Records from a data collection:

⁂

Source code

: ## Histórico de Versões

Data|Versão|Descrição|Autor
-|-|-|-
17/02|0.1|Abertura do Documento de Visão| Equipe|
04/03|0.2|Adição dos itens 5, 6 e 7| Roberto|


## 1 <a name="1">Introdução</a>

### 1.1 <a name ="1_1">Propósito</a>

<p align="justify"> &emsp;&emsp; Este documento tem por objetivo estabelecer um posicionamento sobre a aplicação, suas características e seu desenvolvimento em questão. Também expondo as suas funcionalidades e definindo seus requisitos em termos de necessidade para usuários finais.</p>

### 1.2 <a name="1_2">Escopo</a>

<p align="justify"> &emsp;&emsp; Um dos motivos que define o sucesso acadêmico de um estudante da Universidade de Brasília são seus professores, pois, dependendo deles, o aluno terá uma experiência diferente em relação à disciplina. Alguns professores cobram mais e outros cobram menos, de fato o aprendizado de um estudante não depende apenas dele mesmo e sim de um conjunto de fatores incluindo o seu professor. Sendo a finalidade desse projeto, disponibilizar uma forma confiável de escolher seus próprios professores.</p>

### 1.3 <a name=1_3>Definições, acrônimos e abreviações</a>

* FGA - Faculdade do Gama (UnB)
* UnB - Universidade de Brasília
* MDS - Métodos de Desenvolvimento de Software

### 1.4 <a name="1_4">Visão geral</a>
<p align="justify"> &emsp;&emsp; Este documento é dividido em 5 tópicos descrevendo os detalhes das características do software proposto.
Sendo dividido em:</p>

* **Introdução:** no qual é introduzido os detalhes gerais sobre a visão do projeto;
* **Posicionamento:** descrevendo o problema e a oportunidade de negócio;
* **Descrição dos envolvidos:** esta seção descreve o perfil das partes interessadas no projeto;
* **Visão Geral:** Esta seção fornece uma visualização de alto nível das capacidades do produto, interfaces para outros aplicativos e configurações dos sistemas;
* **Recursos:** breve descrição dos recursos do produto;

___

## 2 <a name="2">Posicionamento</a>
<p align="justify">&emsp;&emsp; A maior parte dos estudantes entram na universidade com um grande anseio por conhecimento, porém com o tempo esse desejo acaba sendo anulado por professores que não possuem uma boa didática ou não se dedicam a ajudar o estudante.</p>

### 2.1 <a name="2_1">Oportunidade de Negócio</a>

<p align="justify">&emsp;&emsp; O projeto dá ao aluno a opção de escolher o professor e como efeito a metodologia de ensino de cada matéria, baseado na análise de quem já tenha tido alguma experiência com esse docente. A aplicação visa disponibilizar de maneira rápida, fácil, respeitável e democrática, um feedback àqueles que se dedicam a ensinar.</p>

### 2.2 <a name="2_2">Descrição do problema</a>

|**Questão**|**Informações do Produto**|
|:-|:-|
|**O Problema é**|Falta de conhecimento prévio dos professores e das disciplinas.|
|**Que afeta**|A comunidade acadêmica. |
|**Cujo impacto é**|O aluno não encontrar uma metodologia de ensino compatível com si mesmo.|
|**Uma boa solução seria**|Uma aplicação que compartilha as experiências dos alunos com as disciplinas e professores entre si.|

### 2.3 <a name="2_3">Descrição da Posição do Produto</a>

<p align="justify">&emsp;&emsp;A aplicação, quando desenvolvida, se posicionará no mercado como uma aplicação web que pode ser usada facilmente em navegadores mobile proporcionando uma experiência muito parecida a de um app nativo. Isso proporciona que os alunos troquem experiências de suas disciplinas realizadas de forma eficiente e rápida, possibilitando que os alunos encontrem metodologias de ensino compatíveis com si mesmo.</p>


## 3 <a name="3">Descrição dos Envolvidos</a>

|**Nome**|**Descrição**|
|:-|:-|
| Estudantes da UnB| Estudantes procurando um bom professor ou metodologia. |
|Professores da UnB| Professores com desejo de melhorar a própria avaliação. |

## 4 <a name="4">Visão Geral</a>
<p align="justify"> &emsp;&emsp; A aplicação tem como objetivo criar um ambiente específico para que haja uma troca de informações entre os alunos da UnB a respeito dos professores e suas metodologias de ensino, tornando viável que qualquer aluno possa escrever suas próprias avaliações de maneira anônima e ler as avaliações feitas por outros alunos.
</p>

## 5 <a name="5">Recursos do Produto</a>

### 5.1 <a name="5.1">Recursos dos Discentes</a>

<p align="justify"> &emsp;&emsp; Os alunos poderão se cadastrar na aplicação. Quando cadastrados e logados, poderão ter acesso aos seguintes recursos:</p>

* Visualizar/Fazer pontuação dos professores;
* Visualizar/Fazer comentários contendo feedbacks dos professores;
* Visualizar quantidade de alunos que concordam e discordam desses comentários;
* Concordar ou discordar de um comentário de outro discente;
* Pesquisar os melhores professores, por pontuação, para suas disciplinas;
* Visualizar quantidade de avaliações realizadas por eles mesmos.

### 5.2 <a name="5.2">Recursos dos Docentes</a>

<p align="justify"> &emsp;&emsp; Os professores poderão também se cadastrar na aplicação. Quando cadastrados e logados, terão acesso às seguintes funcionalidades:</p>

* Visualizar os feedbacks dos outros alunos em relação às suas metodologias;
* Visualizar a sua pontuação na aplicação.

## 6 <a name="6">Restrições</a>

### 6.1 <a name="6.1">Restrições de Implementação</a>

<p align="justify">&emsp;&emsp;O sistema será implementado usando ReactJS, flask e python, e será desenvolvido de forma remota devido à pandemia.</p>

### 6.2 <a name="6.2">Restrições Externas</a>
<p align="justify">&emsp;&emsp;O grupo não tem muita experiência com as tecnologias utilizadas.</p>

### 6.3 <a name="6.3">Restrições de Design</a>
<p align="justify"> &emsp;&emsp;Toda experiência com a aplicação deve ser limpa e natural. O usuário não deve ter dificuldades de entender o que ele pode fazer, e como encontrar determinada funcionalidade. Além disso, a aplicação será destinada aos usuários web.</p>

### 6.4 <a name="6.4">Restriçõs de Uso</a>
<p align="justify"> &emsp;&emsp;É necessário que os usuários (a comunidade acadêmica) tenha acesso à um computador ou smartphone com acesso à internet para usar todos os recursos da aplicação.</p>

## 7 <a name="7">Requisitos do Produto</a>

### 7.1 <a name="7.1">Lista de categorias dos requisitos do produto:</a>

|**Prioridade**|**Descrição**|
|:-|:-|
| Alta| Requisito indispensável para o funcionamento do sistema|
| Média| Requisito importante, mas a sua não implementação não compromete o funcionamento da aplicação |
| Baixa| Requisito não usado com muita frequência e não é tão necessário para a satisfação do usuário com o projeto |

⁂

How to complete this task
Return all of the data word for word.

Task response
Source code

: ## Histórico de Versões

Data|Versão|Descrição|Autor
-|-|-|-
17/02|0.1|Abertura do Documento de Visão| Equipe|
04/03|0.2|Adição dos itens 5, 6 e 7| Roberto|


## 1 <a name="1">Introdução</a>

### 1.1 <a name ="1_1">Propósito</a>

<p align="justify"> &emsp;&emsp; Este documento tem por objetivo estabelecer um posicionamento sobre a aplicação, suas características e seu desenvolvimento em questão. Também expondo as suas funcionalidades e definindo seus requisitos em termos de necessidade para usuários finais.</p>

### 1.2 <a name="1_2">Escopo</a>

<p align="justify"> &emsp;&emsp; Um dos motivos que define o sucesso acadêmico de um estudante da Universidade de Brasília são seus professores, pois, dependendo deles, o aluno terá uma experiência diferente em relação à disciplina. Alguns professores cobram mais e outros cobram menos, de fato o aprendizado de um estudante não depende apenas dele mesmo e sim de um conjunto de fatores incluindo o seu professor. Sendo a finalidade desse projeto, disponibilizar uma forma confiável de escolher seus próprios professores.</p>

### 1.3 <a name=1_3>Definições, acrônimos e abreviações</a>

* FGA - Faculdade do Gama (UnB)
* UnB - Universidade de Brasília
* MDS - Métodos de Desenvolvimento de Software

### 1.4 <a name="1_4">Visão geral</a>
<p align="justify"> &emsp;&emsp; Este documento é dividido em 5 tópicos descrevendo os detalhes das características do software proposto.
Sendo dividido em:</p>

* **Introdução:** no qual é introduzido os detalhes gerais sobre a visão do projeto;
* **Posicionamento:** descrevendo o problema e a oportunidade de negócio;
* **Descrição dos envolvidos:** esta seção descreve o perfil das partes interessadas no projeto;
* **Visão Geral:** Esta seção fornece uma visualização de alto nível das capacidades do produto, interfaces para outros aplicativos e configurações dos sistemas;
* **Recursos:** breve descrição dos recursos do produto;

___

## 2 <a name="2">Posicionamento</a>
<p align="justify">&emsp;&emsp; A maior parte dos estudantes entram na universidade com um grande anseio por conhecimento, porém com o tempo esse desejo acaba sendo anulado por professores que não possuem uma boa didática ou não se dedicam a ajudar o estudante.</p>

### 2.1 <a name="2_1">Oportunidade de Negócio</a>

<p align="justify">&emsp;&emsp; O projeto dá ao aluno a opção de escolher o professor e como efeito a metodologia de ensino de cada matéria, baseado na análise de quem já tenha tido alguma experiência com esse docente. A aplicação visa disponibilizar de maneira rápida, fácil, respeitável e democrática, um feedback àqueles que se dedicam a ensinar.</p>

### 2.2 <a name="2_2">Descrição do problema</a>

|**Questão**|**Informações do Produto**|
|:-|:-|
|**O Problema é**|Falta de conhecimento prévio dos professores e das disciplinas.|
|**Que afeta**|A comunidade acadêmica. |
|**Cujo impacto é**|O aluno não encontrar uma metodologia de ensino compatível com si mesmo.|
|**Uma boa solução seria**|Uma aplicação que compartilha as experiências dos alunos com as disciplinas e professores entre si.|

### 2.3 <a name="2_3">Descrição da Posição do Produto</a>

<p align="justify">&emsp;&emsp;A aplicação, quando desenvolvida, se posicionará no mercado como uma aplicação web que pode ser usada facilmente em navegadores mobile proporcionando uma experiência muito parecida a de um app nativo. Isso proporciona que os alunos troquem experiências de suas disciplinas realizadas de forma eficiente e rápida, possibilitando que os alunos encontrem metodologias de ensino compatíveis com si mesmo.</p>


## 3 <a name="3">Descrição dos Envolvidos</a>

|**Nome**|**Descrição**|
|:-|:-|
| Estudantes da UnB| Estudantes procurando um bom professor ou metodologia. |
|Professores da UnB| Professores com desejo de melhorar a própria avaliação. |

## 4 <a name="4">Visão Geral</a>
<p align="justify"> &emsp;&emsp; A aplicação tem como objetivo criar um ambiente específico para que haja uma troca de informações entre os alunos da UnB a respeito dos professores e suas metodologias de ensino, tornando viável que qualquer aluno possa escrever suas próprias avaliações de maneira anônima e ler as avaliações feitas por outros alunos.
</p>

## 5 <a name="5">Recursos do Produto</a>

### 5.1 <a name="5.1">Recursos dos Discentes</a>

<p align="justify"> &emsp;&emsp; Os alunos poderão se cadastrar na aplicação. Quando cadastrados e logados, poderão ter acesso aos seguintes recursos:</p>

* Visualizar/Fazer pontuação dos professores;
* Visualizar/Fazer comentários contendo feedbacks dos professores;
* Visualizar quantidade de alunos que concordam e discordam desses comentários;
* Concordar ou discordar de um comentário de outro discente;
* Pesquisar os melhores professores, por pontuação, para suas disciplinas;
* Visualizar quantidade de avaliações realizadas por eles mesmos.

### 5.2 <a name="5.2">Recursos dos Docentes</a>

<p align="justify"> &emsp;&emsp; Os professores poderão também se cadastrar na aplicação. Quando cadastrados e logados, terão acesso às seguintes funcionalidades:</p>

* Visualizar os feedbacks dos outros alunos em relação às suas metodologias;
* Visualizar a sua pontuação na aplicação.

## 6 <a name="6">Restrições</a>

### 6.1 <a name="6.1">Restrições de Implementação</a>

<p align="justify">&emsp;&emsp;O sistema será implementado usando ReactJS, flask e python, e será desenvolvido de forma remota devido à pandemia.</p>

### 6.2 <a name="6.2">Restrições Externas</a>
<p align="justify">&emsp;&emsp;O grupo não tem muita experiência com as tecnologias utilizadas.</p>

### 6.3 <a name="6.3">Restrições de Design</a>
<p align="justify"> &emsp;&emsp;Toda experiência com a aplicação deve ser limpa e natural. O usuário não deve ter dificuldades de entender o que ele pode fazer, e como encontrar determinada funcionalidade. Além disso, a aplicação será destinada aos usuários web.</p>

### 6.4 <a name="6.4">Restriçõs de Uso</a>
<p align="justify"> &emsp;&emsp;É necessário que os usuários (a comunidade acadêmica) tenha acesso à um computador ou smartphone com acesso à internet para usar todos os recursos da aplicação.</p>

## 7 <a name="7">Requisitos do Produto</a>

### 7.1 <a name="7.1">Lista de categorias dos requisitos do produto:</a>

|**Prioridade**|**Descrição**|
|:-|:-|
| Alta| Requisito indispensável para o funcionamento do sistema|
| Média| Requisito importante, mas a sua não implementação não compromete o funcionamento da aplicação |
| Baixa| Requisito não usado com muita frequência e não é tão necessário para a satisfação do usuário com o projeto |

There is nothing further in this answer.